About

The Museums and Artificial Intelligence Network will bring together a range of senior museum professionals and prominent academics to develop the conversation around AI, ethics and museums #museumsai

Who?

Principal Investigator: Dr Oonagh Murphy

Lecturer in Arts Management at Goldsmiths, University of London. As an arts manager, writer and lecturer her research has taken her around the world to explore international best practice on the scalability of emerging technologies for cultural organisations.

She completed a Ph.D in Museum Studies and Digital Culture, and a Masters of Research in Heritage and Conflict at Ulster University, Northern Ireland. A recipient of a Winston Churchill Memorial Trust Fellowship, she is a Fellow of the Higher Education. @Oonaghtweets

International Co-Investigator: Dr Elena Villaespesa

Elena Villaespesa works as an Assistant Professor at the School of Information, Pratt Institute. Her research and teaching areas of interest include digital strategy, data analytics and user experience research and evaluation applied to the museum sector. 

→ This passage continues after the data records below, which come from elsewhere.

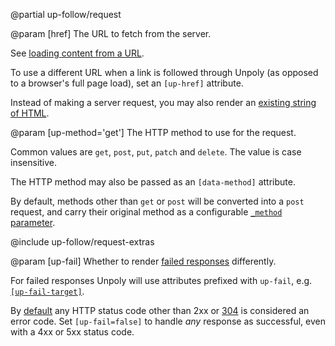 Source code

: @partial up-follow/request

@param [href]
  The URL to fetch from the server.

  See [loading content from a URL](/providing-html#url).

  To use a different URL when a link is followed through Unpoly (as opposed to a browser's full page load),
  set an `[up-href]` attribute.

  Instead of making a server request, you may also render an [existing string of HTML](/providing-html#string).

@param [up-method='get']
  The HTTP method to use for the request.

  Common values are `get`, `post`, `put`, `patch` and `delete`. The value is case insensitive.

  The HTTP method may also be passed as an `[data-method]` attribute.

  By default, methods other than `get` or `post` will be converted into a `post` request, and carry
  their original method as a configurable [`_method` parameter](/up.protocol.config#config.methodParam).

@include up-follow/request-extras

@param [up-fail]
  Whether to render [failed responses](/failed-responses) differently.

  For failed responses Unpoly will use attributes prefixed with `up-fail`, e.g. [`[up-fail-target]`](/up-follow#up-fail-target).

  By [default](/up.network.config#config.fail) any HTTP status code other than 2xx or [304](/skipping-rendering#rendering-nothing) is considered an error code.
  Set `[up-fail=false]` to handle *any* response as successful, even with a 4xx or 5xx status code.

She completed a Ph.D. in Digital Heritage at the School of Museum Studies, University of Leicester (United Kingdom) and an MA in Arts Management, Universidad Carlos III, Madrid (Spain). She has previously worked as a Digital Analyst at the Metropolitan Museum of Art and Tate.

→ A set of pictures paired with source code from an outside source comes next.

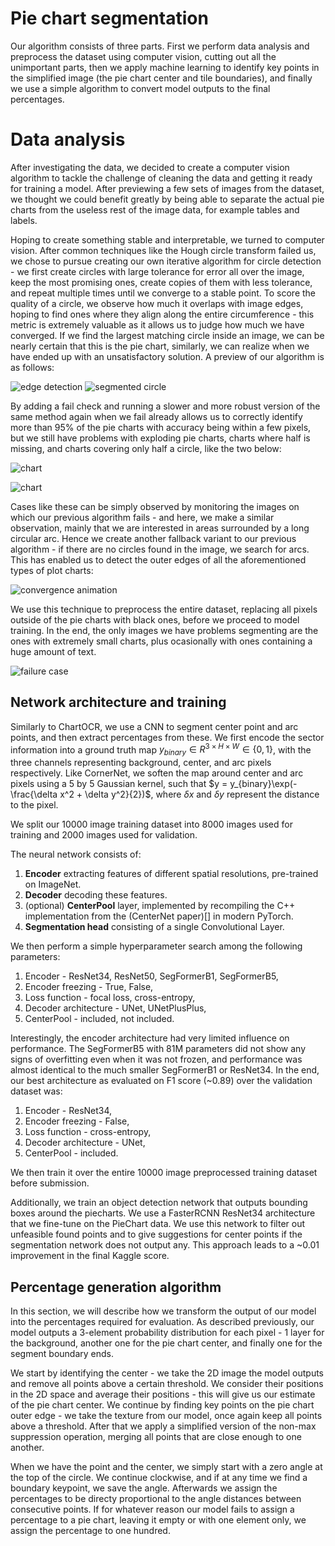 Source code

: # Pie chart segmentation

Our algorithm consists of three parts. First we perform data analysis and preprocess the dataset using computer vision, cutting out all the unimportant parts, then we apply machine learning to identify key points in the simplified image (the pie chart center and tile boundaries), and finally we use a simple algorithm to convert model outputs to the final percentages.

# Data analysis

After investigating the data, we decided to create a computer vision algorithm to tackle the challenge of cleaning the data and getting it ready for training a model. After previewing a few sets of images from the dataset, we thought we could benefit greatly by being able to separate the actual pie charts from the useless rest of the image data, for example tables and labels.

Hoping to create something stable and interpretable, we turned to computer vision. After common techniques like the Hough circle transform failed us, we chose to pursue creating our own iterative algorithm for circle detection - we first create circles with large tolerance for error all over the image, keep the most promising ones, create copies of them with less tolerance, and repeat multiple times until we converge to a stable point. To score the quality of a circle, we observe how much it overlaps with image edges, hoping to find ones where they align along the entire circumference - this metric is extremely valuable as it allows us to judge how much we have converged. If we find the largest matching circle inside an image, we can be nearly certain that this is the pie chart, similarly, we can realize when we have ended up with an unsatisfactory solution. A preview of our algorithm is as follows:

![edge detection](report/circle_cv_edges.png)
![segmented circle](report/circle_cv_result.png)


By adding a fail check and running a slower and more robust version of the same method again when we fail already allows us to correctly identify more than 95% of the pie charts with accuracy being within a few pixels, but we still have problems with exploding pie charts, charts where half is missing, and charts covering only half a circle, like the two below:

![chart](report/chart_690.png)

![chart](report/chart_27849.png)

Cases like these can be simply observed by monitoring the images on which our previous algorithm fails - and here, we make a similar observation, mainly that we are interested in areas surrounded by a long circular arc. Hence we create another fallback variant to our previous algorithm - if there are no circles found in the image, we search for arcs. This has enabled us to detect the outer edges of all the aforementioned types of plot charts:

![convergence animation](report/circle_partial_anim.gif)

We use this technique to preprocess the entire dataset, replacing all pixels outside of the pie charts with black ones, before we proceed to model training. In the end, the only images we have problems segmenting are the ones with extremely small charts, plus ocasionally with ones containing a huge amount of text.

![failure case](report/failure.png)

## Network architecture and training
Similarly to ChartOCR, we use a CNN to segment center point and arc points, and then extract percentages from these. We first encode the sector information into a ground truth map $y_{binary} \in R^{3\times H\times W} \in \{0, 1\}$, with the three channels representing background, center, and arc pixels respectively. Like CornerNet, we soften the map around center and arc pixels using a 5 by 5 Gaussian kernel, such that $y = y_{binary}\exp(-\frac{\delta x^2 + \delta y^2}{2})$, where $\delta x$ and $\delta y$ represent the distance to the pixel. 

We split our 10000 image training dataset into 8000 images used for training and 2000 images used for validation.

The neural network consists of:
1. **Encoder** extracting features of different spatial resolutions, pre-trained on ImageNet.
2. **Decoder** decoding these features.
3. (optional) **CenterPool** layer, implemented by recompiling the C++ implementation from the (CenterNet paper)[] in modern PyTorch.
4. **Segmentation head** consisting of a single Convolutional Layer.

We then perform a simple hyperparameter search among the following parameters:
1. Encoder - ResNet34, ResNet50, SegFormerB1, SegFormerB5,
2. Encoder freezing - True, False,
3. Loss function - focal loss, cross-entropy,
4. Decoder architecture - UNet, UNetPlusPlus,
5. CenterPool - included, not included.

Interestingly, the encoder architecture had very limited influence on performance. The SegFormerB5 with 81M parameters did not show any signs of overfitting even when it was not frozen, and performance was almost identical to the much smaller SegFormerB1 or ResNet34. In the end, our best architecture as evaluated on F1 score (~0.89) over the validation dataset was:
1. Encoder - ResNet34,
2. Encoder freezing - False,
3. Loss function - cross-entropy,
4. Decoder architecture - UNet,
5. CenterPool - included.

We then train it over the entire 10000 image preprocessed training dataset before submission.

Additionally, we train an object detection network that outputs bounding boxes around the piecharts. We use a FasterRCNN ResNet34 architecture that we fine-tune on the PieChart data. We use this network to filter out unfeasible found points and to give suggestions for center points if the segmentation network does not output any. This approach leads to a ~0.01 improvement in the final Kaggle score.

## Percentage generation algorithm

In this section, we will describe how we transform the output of our model into the percentages required for evaluation. As described previously, our model outputs a 3-element probability distribution for each pixel - 1 layer for the background, another one for the pie chart center, and finally one for the segment boundary ends.

We start by identifying the center - we take the 2D image the model outputs and remove all points above a certain threshold. We consider their positions in the 2D space and average their positions - this will give us our estimate of the pie chart center. We continue by finding key points on the pie chart outer edge - we take the texture from our model, once again keep all points above a threshold. After that we apply a simplified version of the non-max suppression operation, merging all points that are close enough to one another.

When we have the point and the center, we simply start with a zero angle at the top of the circle. We continue clockwise, and if at any time we find a boundary keypoint, we save the angle. Afterwards we assign the percentages to be directy proportional to the angle distances between consecutive points. If for whatever reason our model fails to assign a percentage to a pie chart, leaving it empty or with one element only, we assign the percentage to one hundred.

The research project is based at Goldsmiths, University of London

Funded by the AHRC it has been developed in partnership with Pratt Institute, The National Gallery (UK), The Metropolitan Museum of Art (US), American Museum of Natural History (US).

How?

Through a series of industry workshops in London, New York and San Diego, network participants will take part in in depth discussions designed to open up debate around the key parameters, methods and paradigms of AI in a museum context.

A conversation that will help to inform funders and senior managers about the opportunities and challenges this technology poses for the sector. AI is becoming an increasingly pressing concern for many large museums who are beginning to experiment with its potential to provide new ways to engage with audiences, visitors, art and objects.

AI technologies including machine learning, predictive analytics and others, bring exciting possibilities of knowing more about visitors and collections. However, these technologies also raise important ethical questions for museums. With an increasing awareness and regulations about data usage in wider society, museums, must approach AI with both caution and fervour. As such exploring, critiquing and understanding the ethical implications of AI within a museum context is increasingly becoming a pressing need for museums.

This network creates a forum to facilitate these core questions, with a view to influencing museum practice in this area for years to come, the network will create an ethically robust professional framework, to support museums who are keen to engage with the possibilities of these technologies, develop new audiences and increase access to their collections.